WHAT THIS TASK INVOLVES:
When counting, include every line of the data that holds "billInfo", then state the total alone.

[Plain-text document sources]
•••••
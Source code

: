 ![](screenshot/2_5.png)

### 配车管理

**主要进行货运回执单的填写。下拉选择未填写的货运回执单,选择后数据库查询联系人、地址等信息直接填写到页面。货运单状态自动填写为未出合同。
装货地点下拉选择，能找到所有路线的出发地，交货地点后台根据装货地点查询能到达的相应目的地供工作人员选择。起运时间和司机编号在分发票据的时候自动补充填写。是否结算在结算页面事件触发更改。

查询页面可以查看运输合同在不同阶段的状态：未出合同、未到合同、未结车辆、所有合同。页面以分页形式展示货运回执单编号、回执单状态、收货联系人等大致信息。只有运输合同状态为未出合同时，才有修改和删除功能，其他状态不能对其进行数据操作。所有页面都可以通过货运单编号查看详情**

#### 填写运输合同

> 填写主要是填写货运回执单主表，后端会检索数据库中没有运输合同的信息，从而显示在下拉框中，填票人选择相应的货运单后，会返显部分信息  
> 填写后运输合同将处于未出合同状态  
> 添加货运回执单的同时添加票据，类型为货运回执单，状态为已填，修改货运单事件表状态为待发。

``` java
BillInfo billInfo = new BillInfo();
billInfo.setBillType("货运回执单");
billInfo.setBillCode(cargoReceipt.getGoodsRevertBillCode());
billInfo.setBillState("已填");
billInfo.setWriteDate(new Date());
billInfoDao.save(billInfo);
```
•••••
RESPONSE:
6